沈振荣声音因激动而有些沙哑,“大帅!首批三十支步枪己下线,正在进行最终校验!”
午后,臧式毅与刘尚清联袂而至。
臧式毅面露喜色,呈上一份油样和报告。
“大帅,抚顺炼油试验厂出了第一桶轻质油!虽产量微薄,工艺粗糙,却证明油页岩炼油之路确实可行!己按您的吩咐,将油样送至兵工厂及汽车队试用。资源局根据详勘数据,初步选定了三处适宜建设正式炼厂的厂址,待您审定。”
刘尚清接口道:“首期公债资金己按计划拨付资源局与兵工厂。与欧美数家商行的接触己有进展,对方对以东三省矿产为抵押的长期贸易协定兴趣浓厚,特种钢材与精密仪器渠道有望打通。此外,关内数家纱厂、面粉厂主己正式签署投资意向,开春便可动工。”

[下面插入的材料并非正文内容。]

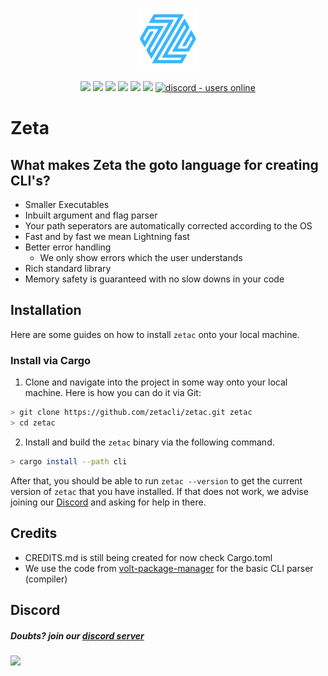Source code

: <p align="center">
  <img style="text-align:center" src="./assets/zetalogo.png"  width="100rem">
</p>

<div style="text-align:center">
<img src="https://img.shields.io/github/last-commit/zetacli/zetac?label=Last%20Commit"/>
<img src="https://img.shields.io/github/license/zetacli/zetac?label=License" />
<img src="https://img.shields.io/github/downloads/zetacli/zetac/total?label=Downloads" />
<img src="https://img.shields.io/github/languages/code-size/torq-lang/torqc?label=Code%20Size" />
<img src="https://img.shields.io/github/stars/zetacli/zetac?label=Stars&logo=github" />
<img src="https://img.shields.io/tokei/lines/github/zetacli/zetac" />
<a href="https://discord.com/invite/wY9NsfGFDP">
  <img src="https://img.shields.io/discord/852756512060342342?color=7389D8&label=Discord&logo=discord&logoColor=ffffff" alt="discord - users online" />
</a>
</div>

# Zeta

## What makes Zeta the goto language for creating CLI's?

- Smaller Executables
- Inbuilt argument and flag parser
- Your path seperators are automatically corrected according to the OS
- Fast and by fast we mean Lightning fast
- Better error handling
  - We only show errors which the user understands
- Rich standard library
- Memory safety is guaranteed with no slow downs in your code

## Installation

Here are some guides on how to install `zetac` onto your local machine.

### Install via Cargo

1. Clone and navigate into the project in some way onto your local machine. Here is how you can do it via Git:

```sh
> git clone https://github.com/zetacli/zetac.git zetac
> cd zetac
```

2. Install and build the `zetac` binary via the following command.

```sh
> cargo install --path cli
```

After that, you should be able to run `zetac --version` to get the current version of `zetac` that you have installed. If that does not work, we advise joining our [Discord](#discord) and asking for help in there.

## Credits

- CREDITS.md is still being created for now check Cargo.toml
- We use the code from <a href="https://github.com/voltpkg/volt">volt-package-manager</a> for the basic CLI parser (compiler)

## Discord

##### Doubts? join our <a href="https://discord.com/invite/wY9NsfGFDP">discord server</a>

<a href="https://discord.com/invite/wY9NsfGFDP"><img src="https://invidget.switchblade.xyz/wY9NsfGFDP"/></a>
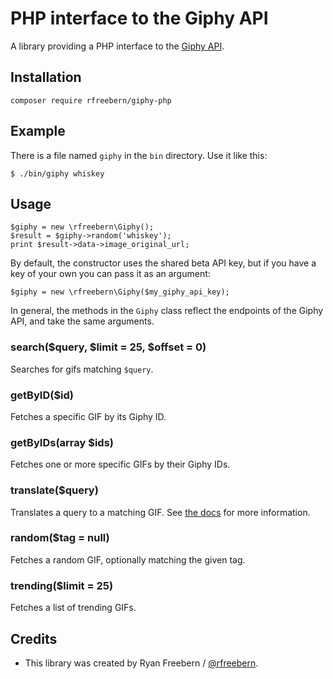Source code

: # PHP interface to the Giphy API

A library providing a PHP interface to the [Giphy API](https://github.com/giphy/GiphyAPI).

## Installation

    composer require rfreebern/giphy-php

## Example

There is a file named ```giphy``` in the ```bin``` directory. Use it like this:

    $ ./bin/giphy whiskey

## Usage

    $giphy = new \rfreebern\Giphy();
    $result = $giphy->random('whiskey');
    print $result->data->image_original_url;

By default, the constructor uses the shared beta API key, but if you have a key
of your own you can pass it as an argument:

    $giphy = new \rfreebern\Giphy($my_giphy_api_key);

In general, the methods in the ```Giphy``` class reflect the endpoints of the
Giphy API, and take the same arguments.

### search($query, $limit = 25, $offset = 0)

Searches for gifs matching ```$query```.

### getByID($id)

Fetches a specific GIF by its Giphy ID.

### getByIDs(array $ids)

Fetches one or more specific GIFs by their Giphy IDs.

### translate($query)

Translates a query to a matching GIF. See [the docs](https://github.com/giphy/GiphyAPI#translate-endpoint)
for more information.

### random($tag = null)

Fetches a random GIF, optionally matching the given tag.

### trending($limit = 25)

Fetches a list of trending GIFs.

## Credits

* This library was created by Ryan Freebern / [@rfreebern](http://twitter.com/rfreebern).
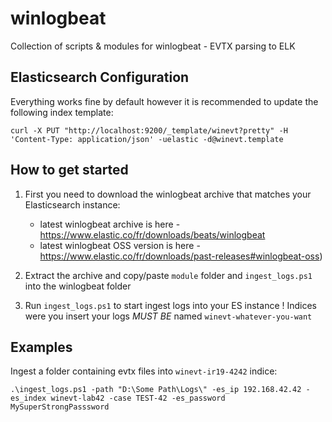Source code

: # winlogbeat
Collection of scripts &amp; modules for winlogbeat - EVTX parsing to ELK

Elasticsearch Configuration
--------
Everything works fine by default however it is recommended to update the following index template:
```
curl -X PUT "http://localhost:9200/_template/winevt?pretty" -H 'Content-Type: application/json' -uelastic -d@winevt.template
```

How to get started
--------

1. First you need to download the winlogbeat archive that matches your Elasticsearch instance:
   - latest winlogbeat archive is here - https://www.elastic.co/fr/downloads/beats/winlogbeat
   - latest winlogbeat OSS version is here - https://www.elastic.co/fr/downloads/past-releases#winlogbeat-oss)
   
2. Extract the archive and copy/paste `module` folder and `ingest_logs.ps1` into the winlogbeat folder

3. Run `ingest_logs.ps1` to start ingest logs into your ES instance ! Indices were you insert your logs *MUST BE* named `winevt-whatever-you-want`

Examples
--------

Ingest a folder containing evtx files into `winevt-ir19-4242` indice:
```
.\ingest_logs.ps1 -path "D:\Some Path\Logs\" -es_ip 192.168.42.42 -es_index winevt-lab42 -case TEST-42 -es_password MySuperStrongPasssword
```
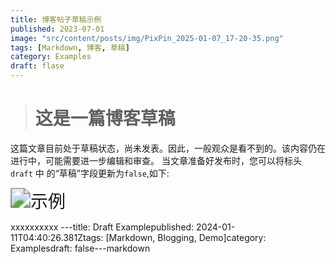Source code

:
 ```yaml
---
title: 博客帖子草稿示例
published: 2023-07-01
image: "src/content/posts/img/PixPin_2025-01-07_17-20-35.png"
tags: [Markdown, 博客, 草稿]
category: Examples
draft: flase
---
```


> # 这是一篇博客草稿

​    这篇文章目前处于草稿状态，尚未发表。因此，一般观众是看不到的。该内容仍在进行中，可能需要进一步编辑和审查。
当文章准备好发布时，您可以将标头 `draft` 中 的“草稿”字段更新为`false`,如下:

<img src="E:\网站\fuwari\src\content\posts\img\PixPin_2025-01-07_17-20-35.png" title="示例" style="zoom: 200%;" />

xxxxxxxxxx ---title: Draft Examplepublished: 2024-01-11T04:40:26.381Ztags: [Markdown, Blogging, Demo]category: Examplesdraft: false---​markdown
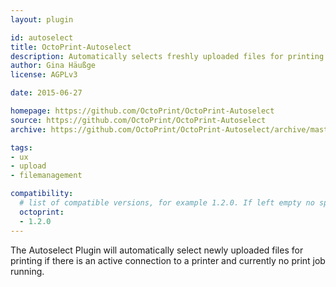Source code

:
 ```yaml
---
layout: plugin

id: autoselect
title: OctoPrint-Autoselect
description: Automatically selects freshly uploaded files for printing if no print job is currently active.
author: Gina Häußge
license: AGPLv3

date: 2015-06-27

homepage: https://github.com/OctoPrint/OctoPrint-Autoselect
source: https://github.com/OctoPrint/OctoPrint-Autoselect
archive: https://github.com/OctoPrint/OctoPrint-Autoselect/archive/master.zip

tags:
- ux
- upload
- filemanagement

compatibility:
  # list of compatible versions, for example 1.2.0. If left empty no specific version requirement will be assumed
  octoprint:
  - 1.2.0
---
```


The Autoselect Plugin will automatically select newly uploaded files for
printing if there is an active connection to a printer and currently no print
job running.

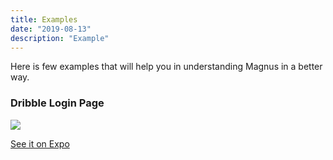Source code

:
 ```yaml
---
title: Examples
date: "2019-08-13"
description: "Example"
---
```


Here is few examples that will help you in understanding Magnus in a better way.

### Dribble Login Page

<a href="https://snack.expo.io/@pawankumar2901/dribble-login-page" target="_blank">
<img src="/images/dribbble-login.png" style="max-width: 350px;" />
</a>

[See it on Expo](https://snack.expo.io/@pawankumar2901/dribble-login-page)
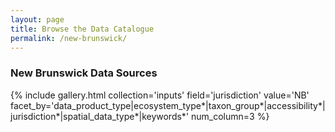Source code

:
 ```yaml
---
layout: page
title: Browse the Data Catalogue
permalink: /new-brunswick/
---
```


### New Brunswick Data Sources

{% include gallery.html collection='inputs' field='jurisdiction' value='NB' facet_by='data_product_type|ecosystem_type*|taxon_group*|accessibility*|jurisdiction*|spatial_data_type*|keywords*' num_column=3 %}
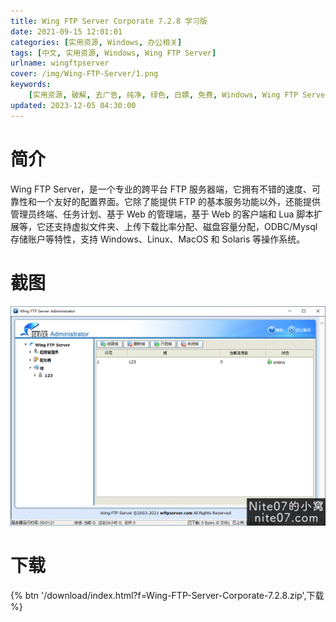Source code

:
 ```yaml
---
title: Wing FTP Server Corporate 7.2.8 学习版
date: 2021-09-15 12:01:01
categories: [实用资源, Windows, 办公相关]
tags: [中文, 实用资源, Windows, Wing FTP Server]
urlname: wingftpserver
cover: /img/Wing-FTP-Server/1.png
keywords:
    [实用资源, 破解, 去广告, 纯净, 绿色, 白嫖, 免费, Windows, Wing FTP Server]
updated: 2023-12-05 04:30:00
---
```


# 简介

Wing FTP Server，是一个专业的跨平台 FTP 服务器端，它拥有不错的速度、可靠性和一个友好的配置界面。它除了能提供 FTP 的基本服务功能以外，还能提供管理员终端、任务计划、基于 Web 的管理端，基于 Web 的客户端和 Lua 脚本扩展等，它还支持虚拟文件夹、上传下载比率分配、磁盘容量分配，ODBC/Mysql 存储账户等特性，支持 Windows、Linux、MacOS 和 Solaris 等操作系统。

# 截图

![](/img/Wing-FTP-Server/2.png)

# 下载

{% btn '/download/index.html?f=Wing-FTP-Server-Corporate-7.2.8.zip',下载 %}
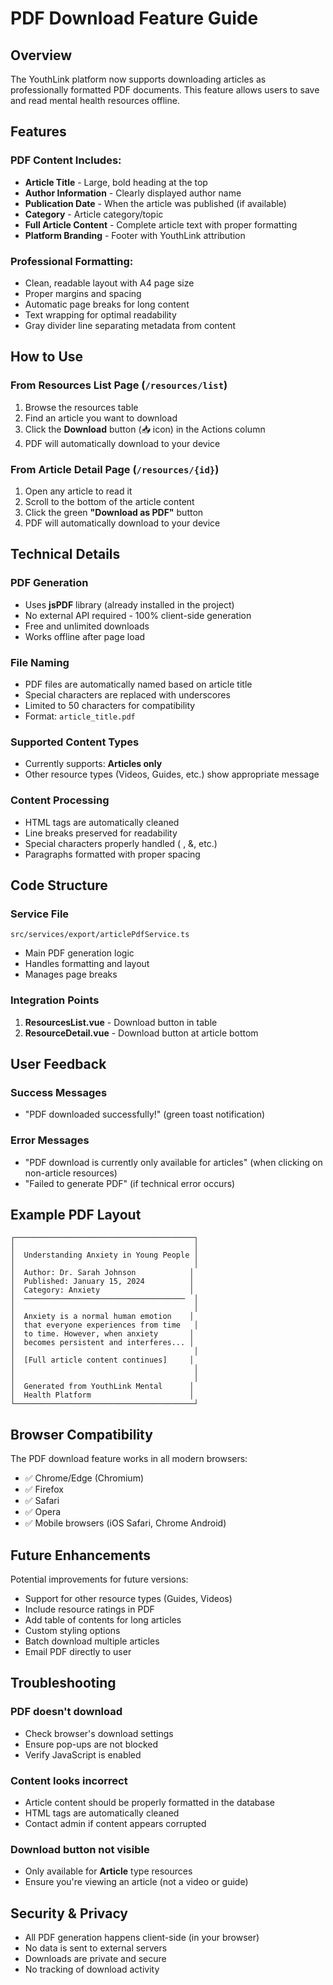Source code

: # PDF Download Feature Guide

## Overview

The YouthLink platform now supports downloading articles as professionally formatted PDF documents. This feature allows users to save and read mental health resources offline.

## Features

### PDF Content Includes:
- **Article Title** - Large, bold heading at the top
- **Author Information** - Clearly displayed author name
- **Publication Date** - When the article was published (if available)
- **Category** - Article category/topic
- **Full Article Content** - Complete article text with proper formatting
- **Platform Branding** - Footer with YouthLink attribution

### Professional Formatting:
- Clean, readable layout with A4 page size
- Proper margins and spacing
- Automatic page breaks for long content
- Text wrapping for optimal readability
- Gray divider line separating metadata from content

## How to Use

### From Resources List Page (`/resources/list`)
1. Browse the resources table
2. Find an article you want to download
3. Click the **Download** button (📥 icon) in the Actions column
4. PDF will automatically download to your device

### From Article Detail Page (`/resources/{id}`)
1. Open any article to read it
2. Scroll to the bottom of the article content
3. Click the green **"Download as PDF"** button
4. PDF will automatically download to your device

## Technical Details

### PDF Generation
- Uses **jsPDF** library (already installed in the project)
- No external API required - 100% client-side generation
- Free and unlimited downloads
- Works offline after page load

### File Naming
- PDF files are automatically named based on article title
- Special characters are replaced with underscores
- Limited to 50 characters for compatibility
- Format: `article_title.pdf`

### Supported Content Types
- Currently supports: **Articles only**
- Other resource types (Videos, Guides, etc.) show appropriate message

### Content Processing
- HTML tags are automatically cleaned
- Line breaks preserved for readability
- Special characters properly handled (&nbsp;, &amp;, etc.)
- Paragraphs formatted with proper spacing

## Code Structure

### Service File
`src/services/export/articlePdfService.ts`
- Main PDF generation logic
- Handles formatting and layout
- Manages page breaks

### Integration Points
1. **ResourcesList.vue** - Download button in table
2. **ResourceDetail.vue** - Download button at article bottom

## User Feedback

### Success Messages
- "PDF downloaded successfully!" (green toast notification)

### Error Messages
- "PDF download is currently only available for articles" (when clicking on non-article resources)
- "Failed to generate PDF" (if technical error occurs)

## Example PDF Layout

```
┌────────────────────────────────────────┐
│                                        │
│  Understanding Anxiety in Young People │
│                                        │
│  Author: Dr. Sarah Johnson            │
│  Published: January 15, 2024          │
│  Category: Anxiety                    │
│  ────────────────────────────────────  │
│                                        │
│  Anxiety is a normal human emotion    │
│  that everyone experiences from time   │
│  to time. However, when anxiety       │
│  becomes persistent and interferes... │
│                                        │
│  [Full article content continues]     │
│                                        │
│                                        │
│  Generated from YouthLink Mental      │
│  Health Platform                      │
└────────────────────────────────────────┘
```

## Browser Compatibility

The PDF download feature works in all modern browsers:
- ✅ Chrome/Edge (Chromium)
- ✅ Firefox
- ✅ Safari
- ✅ Opera
- ✅ Mobile browsers (iOS Safari, Chrome Android)

## Future Enhancements

Potential improvements for future versions:
- Support for other resource types (Guides, Videos)
- Include resource ratings in PDF
- Add table of contents for long articles
- Custom styling options
- Batch download multiple articles
- Email PDF directly to user

## Troubleshooting

### PDF doesn't download
- Check browser's download settings
- Ensure pop-ups are not blocked
- Verify JavaScript is enabled

### Content looks incorrect
- Article content should be properly formatted in the database
- HTML tags are automatically cleaned
- Contact admin if content appears corrupted

### Download button not visible
- Only available for **Article** type resources
- Ensure you're viewing an article (not a video or guide)

## Security & Privacy

- All PDF generation happens client-side (in your browser)
- No data is sent to external servers
- Downloads are private and secure
- No tracking of download activity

“好!”张作霖心中为之一振,油灯虽小,终是光明,“厂址选定需兼顾隐蔽与运输,由臧式毅牵头,与辅帅商议定夺。外资引入务必谨慎,利权不可轻易让渡,合约条款需字字斟酌,报我最终核定。
二人领命。
刘尚清略作迟疑,又道:“日本驻奉天领事近日再次提出抗议,指责我方税务稽查为歧视性政策,并暗示其国内强硬派对此极为不满,恐影响日满亲善。”
“亲善?”张作霖冷笑一声,“若其所谓亲善便是要我拱手让出利权,任其掠夺,这等亲善,不要也罢。回复他们,我方依法行事,一视同仁。若日商确有困难,可依程序提出申诉,合乎情理者,未尝不可商榷。其余威胁之语,不必理会。”
傍晚,张作相前来汇报军务。
各部队冬装、粮饷己发放完毕,军心尚稳。
秋操虽因我的伤势有所简化,但各部演练颇见成效,对新式武器的渴求愈发迫切。
“老七,”他压低声音,“近日军中确有传言,言说张景惠旧部或有零星异动,虽未成气候,但不可不防。”
“树倒猢狲散,翻不起大浪。然亦不可掉以轻心。令各部队主官严密关注麾下动向,遇有可疑,立即上报,但不可扩大化,以免人心惶惶。非常时期,稳定压倒一切。”
“明白。”
夜色深沉,李铁柱悄步入内,带来城外消息:“大帅,日本关东军演习规模近日又扩大,其骑兵部队频繁逼近我防区界线试探。满铁附属地内,其特务人员活动加剧,与城外浪人联络频繁,似有所图。另,我们的人发现,近日有身份不明的电台信号频繁出现于城郊,来源正在追查。”
“知道了。”张作霖面沉如水,“令前线部队加强戒备,严守界线,彼若敢越雷池一步,坚决回击!城内暗哨加倍,特别是兵工厂、资源局官员居所及各大仓库,严加防护。电台信号务必彻查清楚。”
“是!”
炉火噼啪,映照着窗外无边的寒夜。诸事看似按部就班,新枪初成,油厂见喜,经济稍苏,外资有望。